Return the whole listing, line for line, without the pictures in it.

==================================================

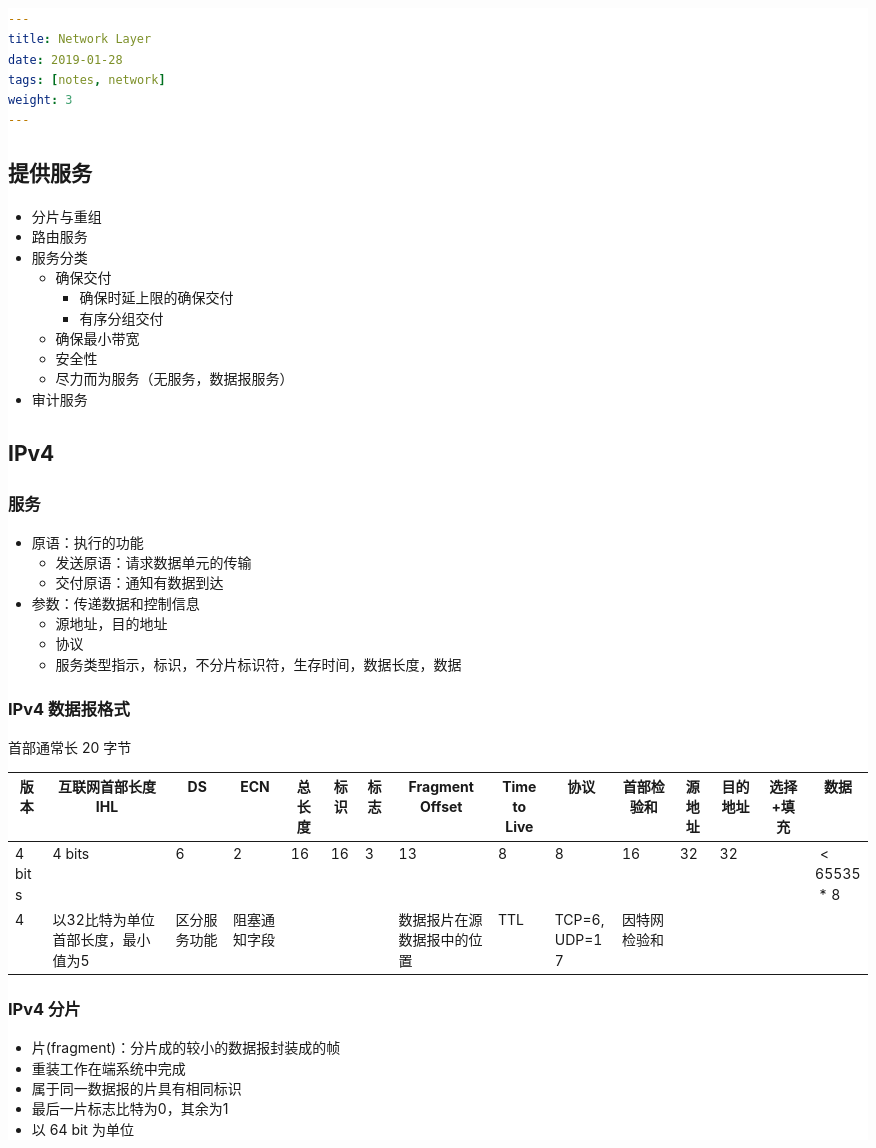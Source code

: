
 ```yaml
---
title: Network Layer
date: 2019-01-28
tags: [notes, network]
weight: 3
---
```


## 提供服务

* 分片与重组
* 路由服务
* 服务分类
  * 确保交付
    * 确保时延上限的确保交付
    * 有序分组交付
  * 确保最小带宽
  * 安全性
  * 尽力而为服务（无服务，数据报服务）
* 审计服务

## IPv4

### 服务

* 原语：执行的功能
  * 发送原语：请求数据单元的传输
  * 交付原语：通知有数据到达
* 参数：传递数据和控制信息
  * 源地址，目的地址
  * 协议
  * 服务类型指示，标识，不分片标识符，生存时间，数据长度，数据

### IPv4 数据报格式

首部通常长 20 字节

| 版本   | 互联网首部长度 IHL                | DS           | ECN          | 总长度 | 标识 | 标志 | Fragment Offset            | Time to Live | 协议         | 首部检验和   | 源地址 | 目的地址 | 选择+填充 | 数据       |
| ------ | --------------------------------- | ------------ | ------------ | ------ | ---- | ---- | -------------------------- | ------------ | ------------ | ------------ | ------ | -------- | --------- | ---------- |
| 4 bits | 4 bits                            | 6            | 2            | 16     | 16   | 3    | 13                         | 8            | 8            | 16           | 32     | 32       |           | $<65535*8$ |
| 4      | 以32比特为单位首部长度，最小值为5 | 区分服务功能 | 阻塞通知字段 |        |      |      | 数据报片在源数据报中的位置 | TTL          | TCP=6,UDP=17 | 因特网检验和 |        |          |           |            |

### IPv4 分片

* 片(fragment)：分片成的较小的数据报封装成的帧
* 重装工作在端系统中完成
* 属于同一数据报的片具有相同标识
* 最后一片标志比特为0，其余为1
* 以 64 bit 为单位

==================================================

◆ RESULT FOR THIS EXERCISE ◆
Source code

:
 ```yaml
---
title: Network Layer
date: 2019-01-28
tags: [notes, network]
weight: 3
---
```


## 提供服务

* 分片与重组
* 路由服务
* 服务分类
  * 确保交付
    * 确保时延上限的确保交付
    * 有序分组交付
  * 确保最小带宽
  * 安全性
  * 尽力而为服务（无服务，数据报服务）
* 审计服务

## IPv4

### 服务

* 原语：执行的功能
  * 发送原语：请求数据单元的传输
  * 交付原语：通知有数据到达
* 参数：传递数据和控制信息
  * 源地址，目的地址
  * 协议
  * 服务类型指示，标识，不分片标识符，生存时间，数据长度，数据

### IPv4 数据报格式

首部通常长 20 字节

| 版本   | 互联网首部长度 IHL                | DS           | ECN          | 总长度 | 标识 | 标志 | Fragment Offset            | Time to Live | 协议         | 首部检验和   | 源地址 | 目的地址 | 选择+填充 | 数据       |
| ------ | --------------------------------- | ------------ | ------------ | ------ | ---- | ---- | -------------------------- | ------------ | ------------ | ------------ | ------ | -------- | --------- | ---------- |
| 4 bits | 4 bits                            | 6            | 2            | 16     | 16   | 3    | 13                         | 8            | 8            | 16           | 32     | 32       |           | $<65535*8$ |
| 4      | 以32比特为单位首部长度，最小值为5 | 区分服务功能 | 阻塞通知字段 |        |      |      | 数据报片在源数据报中的位置 | TTL          | TCP=6,UDP=17 | 因特网检验和 |        |          |           |            |

### IPv4 分片

* 片(fragment)：分片成的较小的数据报封装成的帧
* 重装工作在端系统中完成
* 属于同一数据报的片具有相同标识
* 最后一片标志比特为0，其余为1
* 以 64 bit 为单位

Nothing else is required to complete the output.